On the bright side, if you happen to enjoy the game then the four campaigns all add up about twenty-five hours of gameplay. Unfortunately if you cut out all the reloading due to cheap shot deaths you can take a good couple hours off of that. Another unfortunate fact is that a solid 1/3rd of that gameplay time is Chris’ campaign which is just atrocious. All of the problems in the game, from annoying QTE’s to cheap Gears of War imitation gameplay with automatic weapons, are just exemplified here and it’s just a mostly miserable experience.
When the game released on PlayStation 3 and Xbox 360 back in October we didn’t even mentioned Mercenaries mode in our review as it felt redundant. After you spend twenty odd hours shooting zombie after J’avo after everything else having a mode that only consists of shooting zombie after J’avo feels pretty dang redundant.
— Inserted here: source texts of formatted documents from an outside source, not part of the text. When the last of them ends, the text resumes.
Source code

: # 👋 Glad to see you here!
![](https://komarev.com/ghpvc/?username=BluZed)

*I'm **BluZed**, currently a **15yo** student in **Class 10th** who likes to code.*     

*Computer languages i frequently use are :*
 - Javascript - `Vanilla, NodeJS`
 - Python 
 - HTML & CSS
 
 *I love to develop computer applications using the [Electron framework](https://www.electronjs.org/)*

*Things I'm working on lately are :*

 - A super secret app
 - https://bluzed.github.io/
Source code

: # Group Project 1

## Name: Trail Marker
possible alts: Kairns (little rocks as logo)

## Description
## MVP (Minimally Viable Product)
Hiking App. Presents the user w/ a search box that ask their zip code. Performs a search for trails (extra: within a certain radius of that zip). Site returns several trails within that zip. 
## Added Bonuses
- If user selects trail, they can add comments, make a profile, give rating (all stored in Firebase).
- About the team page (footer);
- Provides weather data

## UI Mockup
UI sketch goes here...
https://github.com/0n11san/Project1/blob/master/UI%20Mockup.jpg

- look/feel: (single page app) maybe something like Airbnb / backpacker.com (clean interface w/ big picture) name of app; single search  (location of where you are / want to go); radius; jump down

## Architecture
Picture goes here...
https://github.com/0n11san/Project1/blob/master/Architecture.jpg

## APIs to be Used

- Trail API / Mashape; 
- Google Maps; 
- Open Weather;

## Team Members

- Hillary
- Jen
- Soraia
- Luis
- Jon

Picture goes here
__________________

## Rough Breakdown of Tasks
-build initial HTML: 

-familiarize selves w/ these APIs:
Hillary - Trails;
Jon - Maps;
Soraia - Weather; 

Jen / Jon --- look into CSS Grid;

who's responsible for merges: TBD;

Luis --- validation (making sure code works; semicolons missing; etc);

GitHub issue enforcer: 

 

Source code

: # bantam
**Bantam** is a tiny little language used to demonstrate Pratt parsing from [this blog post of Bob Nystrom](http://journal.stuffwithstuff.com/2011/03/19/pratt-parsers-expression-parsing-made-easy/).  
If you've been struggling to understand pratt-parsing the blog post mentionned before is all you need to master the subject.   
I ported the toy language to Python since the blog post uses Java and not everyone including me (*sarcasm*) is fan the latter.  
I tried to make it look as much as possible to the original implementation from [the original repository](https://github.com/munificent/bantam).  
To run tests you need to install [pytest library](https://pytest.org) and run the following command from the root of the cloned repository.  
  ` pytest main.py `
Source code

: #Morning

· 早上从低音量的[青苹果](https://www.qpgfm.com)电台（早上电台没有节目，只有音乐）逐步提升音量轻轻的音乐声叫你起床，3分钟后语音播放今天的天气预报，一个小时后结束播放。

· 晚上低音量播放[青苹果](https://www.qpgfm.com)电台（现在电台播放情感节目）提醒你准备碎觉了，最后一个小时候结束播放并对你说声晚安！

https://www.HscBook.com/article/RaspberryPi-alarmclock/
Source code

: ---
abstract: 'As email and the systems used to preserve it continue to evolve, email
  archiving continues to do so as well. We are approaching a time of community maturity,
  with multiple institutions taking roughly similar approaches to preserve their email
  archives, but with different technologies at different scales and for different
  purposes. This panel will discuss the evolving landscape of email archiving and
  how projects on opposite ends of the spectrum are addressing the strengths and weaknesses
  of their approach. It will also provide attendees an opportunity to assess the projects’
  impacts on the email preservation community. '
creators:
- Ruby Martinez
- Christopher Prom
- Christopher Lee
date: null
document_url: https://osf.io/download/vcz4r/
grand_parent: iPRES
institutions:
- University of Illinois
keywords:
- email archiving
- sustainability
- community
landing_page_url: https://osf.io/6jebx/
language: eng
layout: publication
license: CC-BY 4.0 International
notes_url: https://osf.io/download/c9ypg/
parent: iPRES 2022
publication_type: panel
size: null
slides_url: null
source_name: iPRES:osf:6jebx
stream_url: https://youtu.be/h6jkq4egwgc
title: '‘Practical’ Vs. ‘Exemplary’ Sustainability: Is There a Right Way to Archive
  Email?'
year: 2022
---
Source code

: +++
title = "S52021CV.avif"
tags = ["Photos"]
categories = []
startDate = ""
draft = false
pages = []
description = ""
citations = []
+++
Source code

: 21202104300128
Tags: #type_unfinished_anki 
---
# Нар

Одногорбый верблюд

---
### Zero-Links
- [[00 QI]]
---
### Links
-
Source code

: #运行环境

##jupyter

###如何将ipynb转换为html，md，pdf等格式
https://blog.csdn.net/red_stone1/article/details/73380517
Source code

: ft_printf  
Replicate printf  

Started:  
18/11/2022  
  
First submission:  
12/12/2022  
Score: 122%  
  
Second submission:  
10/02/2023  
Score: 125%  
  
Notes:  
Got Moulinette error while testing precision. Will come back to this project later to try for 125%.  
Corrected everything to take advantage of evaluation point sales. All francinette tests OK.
While it’s cool to play it with a partner this doesn’t really seem to do a whole lot to make it more fun so it ends up sorely lacking in replay value.
Well to address that complaint Capcom has teamed up with Valve to bring some Left 4 Dead 2 content to the game. Brand new characters with unique load outs will be brought to the game and a pair of new enemies will be added to the roster of enemies. Know what all of this adds up to? Absolutely nothing. Even when it’s finally released this content will add nothing of note to the game itself, merely more characters to use in the repetition that is Mercenaries mode. It’s nice of Capcom to reward those loyal customers who moved the four million odd units on consoles for them by releasing PC exclusive content but this is nothing we shouldn’t be used to by now.
All Resident Evil 6 really has to its name is the production values. The game runs smooth as butter most of the time which is impressive as the game looks fantastic. All of the characters look great, lip sync is solid and the animations are top notch. Even the monsters and backgrounds are finely detailed which really stands out during the Tall Oaks segments of Leon’s campaign and the parts that occur in China. Paired up with top notch voice acting, including barely noticeable changes in cast members, the game makes a better looking movie than it does a game to play.
Honestly when all is said and done this game has as much in common with Resident Evil as the Mila Jovovich films. All we have left is the mindless violence, over the top action, pointless but frustrating vehicle segments and lots of automatic weapons. Frankly Resident Evil needs to split into two sub-series at this point – one that focuses on action and one that actually does the horror thing. Otherwise we’re going to end up with more and more half-baked games like this.